USA: Das Trauma nach der "Homo-Heilung"
28. August 2018Mathew liefen Tränen über das Gesicht. Er hatte seinem Vater gerade etwas gesagt, das noch niemand von ihm wusste. Er hatte bisher immer Angst, es jemandem zu erzählen. Doch an diesem Samstagnachmittag war der Moment gekommen. Der 16-Jährige Mathew hatte sich mit Mitschülern in der High School gestritten. Danach schwänzte er die Schule, aus Angst, sie würden sein Geheimnis irgendwann herausbekommen: Mathew war schwul, fühlte sich mehr zu Männern als zu Frauen hingezogen. Und sein Vater sollte an diesem Tag der erste sein, mit dem er darüber sprach.
Die beiden fuhren gerade mit dem Auto durch den New Yorker Stadtteil Brooklyn. Mathews Vater hielt auf dem Seitenstreifen, um mit seinem Sohn zu reden. "Seine Reaktion war wundervoll", erzählt der heute 30-Jährige Mathew Shurka. "Er sagte mir, dass er mich liebt, egal was passiert." Mathew war erleichtert. Es war genau die Reaktion, auf die er gehofft hatte. Eigentlich stand er seiner Mutter immer näher, dennoch erzählte er sein Geheimnis seinem Vater: "Ich dachte, wenn jemand mich beschützen kann, dann er." Er werde sich darum kümmern, sagte sein Vater. Mathew war zu diesem Zeitpunkt noch nicht klar, dass sein Vater ihn in eine Therapie stecken wird, um seine homosexuellen Neigungen loszuwerden.
Stigma und Vorurteile
700.000 Menschen in den USA haben im Laufe ihres Lebens eine solche Therapie gemacht. Das zeigen Schätzungen des Williams Institute. Die Hälfte von ihnen war dabei unter 18 Jahre alt. "Die sogenannte 'Reparativtherapie' zielt darauf ab, die sexuelle Orientierung oder auch die Geschlechtsidentität von LGBT-Personen zu ändern", gibt Christy Mallory eine Definition. Sie hat am Williams Institute in Kalifornien zu den Therapien geforscht.

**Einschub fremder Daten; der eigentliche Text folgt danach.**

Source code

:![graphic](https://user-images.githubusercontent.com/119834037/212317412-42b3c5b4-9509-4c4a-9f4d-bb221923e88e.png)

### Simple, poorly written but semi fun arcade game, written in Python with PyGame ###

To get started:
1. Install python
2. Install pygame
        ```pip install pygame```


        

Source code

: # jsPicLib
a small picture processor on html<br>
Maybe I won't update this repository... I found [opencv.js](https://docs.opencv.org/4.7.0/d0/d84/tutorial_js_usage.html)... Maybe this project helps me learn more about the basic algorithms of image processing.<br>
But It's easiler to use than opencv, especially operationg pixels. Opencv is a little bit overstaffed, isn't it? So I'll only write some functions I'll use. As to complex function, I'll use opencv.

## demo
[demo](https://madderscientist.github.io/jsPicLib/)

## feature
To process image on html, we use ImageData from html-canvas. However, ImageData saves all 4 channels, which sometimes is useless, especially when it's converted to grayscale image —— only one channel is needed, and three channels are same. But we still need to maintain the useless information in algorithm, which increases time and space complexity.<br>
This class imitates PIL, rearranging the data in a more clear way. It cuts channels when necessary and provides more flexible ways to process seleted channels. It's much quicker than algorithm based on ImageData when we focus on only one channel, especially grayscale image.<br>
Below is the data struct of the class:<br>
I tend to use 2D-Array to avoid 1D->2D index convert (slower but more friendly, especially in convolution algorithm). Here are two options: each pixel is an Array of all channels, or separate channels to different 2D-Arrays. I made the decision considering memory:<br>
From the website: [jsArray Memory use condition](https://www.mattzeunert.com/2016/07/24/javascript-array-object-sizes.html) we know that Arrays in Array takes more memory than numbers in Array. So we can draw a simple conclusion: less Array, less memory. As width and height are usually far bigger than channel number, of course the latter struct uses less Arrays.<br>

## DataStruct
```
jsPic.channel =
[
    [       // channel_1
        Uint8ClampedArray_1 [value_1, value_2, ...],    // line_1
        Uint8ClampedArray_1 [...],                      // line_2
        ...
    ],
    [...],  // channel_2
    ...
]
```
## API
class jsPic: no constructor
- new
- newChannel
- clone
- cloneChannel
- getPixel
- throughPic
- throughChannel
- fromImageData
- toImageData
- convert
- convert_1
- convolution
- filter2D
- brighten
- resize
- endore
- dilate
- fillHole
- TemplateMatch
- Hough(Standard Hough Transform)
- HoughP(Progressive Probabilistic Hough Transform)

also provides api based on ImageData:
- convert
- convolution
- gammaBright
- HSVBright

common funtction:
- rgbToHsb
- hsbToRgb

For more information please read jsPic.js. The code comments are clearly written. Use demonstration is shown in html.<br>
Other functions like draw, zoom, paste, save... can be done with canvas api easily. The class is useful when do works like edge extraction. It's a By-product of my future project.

"Menschen, die solche Therapien anbieten, denken immer noch, dass Homosexualität eine Störung ist, die behandelt werden muss", fügt Mallory hinzu. Doch neben Therapeuten würden auch religiöse Seelsorger solche Therapien anbieten. "Die Kirche ist sicher ein großes Problem", meint auch Mathew Shurka. "Für manche Christen ist es eine Sünde, schwul oder lesbisch zu sein." 57.000 Jugendliche, die im Moment zwischen 13 und 17 Jahren alt sind, werden eine solche religiöse Therapie machen. Das schätzt das Williams Institute. In vielen US-Staaten sind mittlerweile Gesetze in Kraft getreten, die Reparativtherapien gegen Bezahlung verbieten. Religiöse Behandlungen sind allerdings oft kostenlos und damit nicht verboten. Durch die Gesetze konnten dennoch 6.000 Jugendliche einer Therapie entgehen, zeigt die Studie weiter.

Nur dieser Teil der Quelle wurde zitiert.